Libby McEnhill (University of Huddersfield)

Undertaking an internship during my PhD was something that I had been considering for a while before I received details of the PSA’s new scheme, in conjunction with the Committee Office of the House of Commons. My research is on British politics, and, quite liking the idea of going to work in the Palace of Westminster every day, I decided to apply.

I started my placement in November 2013, and was initially placed with the Scottish Affairs Committee (SAC) for three months. It quickly became apparent that Scottish Affairs is an extremely busy committee: at one point during my placement there were six active inquiries, all placing significant demands on the Committee’s staff. As such, at the request of the Committee Clerks, my placement was extended and I worked for the Committee for a total of six months.

I was initially assigned to work on the Committee’s inquiry into Blacklisting in Employment. Later, as the stage of the inquiry that I was responsible for drew to a close, I worked on two further inquiries: the Impact of the Bedroom Tax in Scotland, and the Referendum on Separation for Scotland (Pensions and Benefits). I contributed to a full range of Committee work across these three inquiries, from identifying appropriate witnesses and arranging evidence sessions, through researching and writing briefing notes for Committee Members, and finally analysing the evidence obtained and drafting Committee reports. The SAC often prefers to publish short interim reports on some inquiries, and this worked well with the structure of the internship: I was able to take responsibility for discreet sections of on-going inquiries and complete these during the short time available. The Committee has now published two reports that I was responsible for working on, on Blacklisting and the Bedroom Tax.

In addition to working with the Committee, I attended a number of other activities in order to get a feel for how parliament works. I considered myself to have a good understanding of the British parliamentary system before I started my placement, but was still surprised by the range of work that goes on behind the scenes! A lot of these activities were guided by my own interests – such as attending debates and the meetings of other committees – and I appreciated the opportunity to pursue these during the early weeks of my placement. I was also really pleased that the Committee Clerks managed to obtain a ticket for me to attend Prime Minister’s Questions, as this was something that I had been keen to do for some time.

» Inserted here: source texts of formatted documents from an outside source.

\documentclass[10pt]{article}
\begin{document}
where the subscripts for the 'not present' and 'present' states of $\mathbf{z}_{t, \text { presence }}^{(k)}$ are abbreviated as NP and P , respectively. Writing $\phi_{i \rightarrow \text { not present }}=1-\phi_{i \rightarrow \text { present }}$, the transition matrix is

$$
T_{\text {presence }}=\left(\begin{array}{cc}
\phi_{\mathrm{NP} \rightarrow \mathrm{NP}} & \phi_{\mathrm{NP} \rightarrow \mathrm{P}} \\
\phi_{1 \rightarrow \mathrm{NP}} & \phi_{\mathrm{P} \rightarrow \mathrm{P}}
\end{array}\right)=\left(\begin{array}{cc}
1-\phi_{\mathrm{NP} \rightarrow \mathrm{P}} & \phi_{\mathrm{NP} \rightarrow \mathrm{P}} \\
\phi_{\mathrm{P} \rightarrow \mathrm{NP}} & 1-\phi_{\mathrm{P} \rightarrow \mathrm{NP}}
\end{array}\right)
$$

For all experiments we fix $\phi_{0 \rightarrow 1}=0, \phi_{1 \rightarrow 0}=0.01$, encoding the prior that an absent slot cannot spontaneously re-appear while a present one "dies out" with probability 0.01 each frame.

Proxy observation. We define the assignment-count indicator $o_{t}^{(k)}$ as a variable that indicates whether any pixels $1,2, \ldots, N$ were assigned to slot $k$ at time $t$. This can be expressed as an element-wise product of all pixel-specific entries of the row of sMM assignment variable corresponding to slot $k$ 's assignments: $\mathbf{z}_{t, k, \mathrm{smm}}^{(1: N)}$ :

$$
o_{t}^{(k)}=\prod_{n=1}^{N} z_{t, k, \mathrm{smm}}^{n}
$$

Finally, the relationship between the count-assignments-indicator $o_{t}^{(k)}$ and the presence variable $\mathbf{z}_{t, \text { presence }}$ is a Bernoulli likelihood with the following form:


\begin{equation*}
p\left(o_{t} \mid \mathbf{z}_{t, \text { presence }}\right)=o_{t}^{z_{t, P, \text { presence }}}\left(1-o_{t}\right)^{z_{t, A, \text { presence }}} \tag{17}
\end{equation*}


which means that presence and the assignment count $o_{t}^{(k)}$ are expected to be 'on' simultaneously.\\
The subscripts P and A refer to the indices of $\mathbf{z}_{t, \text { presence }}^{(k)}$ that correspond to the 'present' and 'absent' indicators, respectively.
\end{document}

My experience working for the Committee was hugely valuable. I was able to apply the skills and knowledge that I have been developing through my PhD, while also gaining a fresh perspective on my own research. Equally important, my placement was really enjoyable and has contributed to broadening my ideas on the sort of work that I might like to do once my PhD is finished. I cannot recommend the programme enough, and wouldn’t hesitate to encourage others to apply in future.